Decepcionado, el Guardián reanudó la peroración.
—Los que nacen en la Reserva, repito, están destinados a morir en ella.
Destinados a morir… Un decilitro de agua de Colonia por minuto. Seis
litros por hora.
—Tal vez —intervino de nuevo Bernard—, tal vez deberíamos…
Inclinándose hacia delante, el Guardián tamborileó en la mesa con el dedo
índice.
—Si ustedes me preguntan cuánta gente vive en la Reserva, les diré que no
lo sabemos. Sólo podemos suponerlo.
—No me diga.
—Pues sí se lo digo, mi querida señora.
Seis por veinticuatro… no, serían ya seis por treinta y seis… Bernard estaba
pálido y tembloroso de impaciencia. Pero, inexorablemente, la disertación
proseguía.
—… Unos sesenta mil indios y mestizos…, absolutamente salvajes…

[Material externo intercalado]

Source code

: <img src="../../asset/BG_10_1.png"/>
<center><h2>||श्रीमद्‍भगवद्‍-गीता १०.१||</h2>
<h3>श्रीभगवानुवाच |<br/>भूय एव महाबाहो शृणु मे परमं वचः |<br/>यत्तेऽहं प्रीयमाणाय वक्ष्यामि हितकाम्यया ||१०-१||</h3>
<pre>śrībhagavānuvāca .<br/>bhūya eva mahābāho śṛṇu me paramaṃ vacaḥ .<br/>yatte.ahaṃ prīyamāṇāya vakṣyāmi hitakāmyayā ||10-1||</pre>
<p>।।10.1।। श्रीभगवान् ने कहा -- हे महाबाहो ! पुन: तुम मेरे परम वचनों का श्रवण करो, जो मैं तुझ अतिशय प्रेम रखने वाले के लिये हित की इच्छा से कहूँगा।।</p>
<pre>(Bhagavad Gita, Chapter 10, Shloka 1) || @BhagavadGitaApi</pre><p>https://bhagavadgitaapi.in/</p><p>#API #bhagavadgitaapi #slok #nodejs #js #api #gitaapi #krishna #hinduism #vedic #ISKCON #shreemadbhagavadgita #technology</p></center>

Nuestros inspectores los visitan de vez en cuando… aparte de esto, ninguna
comunicación con el mundo civilizado… conservan todavía sus repugnantes
hábitos y costumbres… matrimonio, suponiendo que ustedes sepan a qué me
refiero; familias… nada de condicionamiento… monstruosas supersticiones…
Cristianismo, totemismos y adoración de los antepasados… lenguas muertas,
como el zuñí, el español y el atabascano… pumas, puercoespines y otros
animales feroces… enfermedades infecciosas… sacerdotes… lagartos
venenosos…
—No me diga.
Por fin los soltó. Bernard se lanzó corriendo a un teléfono. Deprisa,
deprisa; pero le costó tres minutos encontrar a Helmholtz Watson.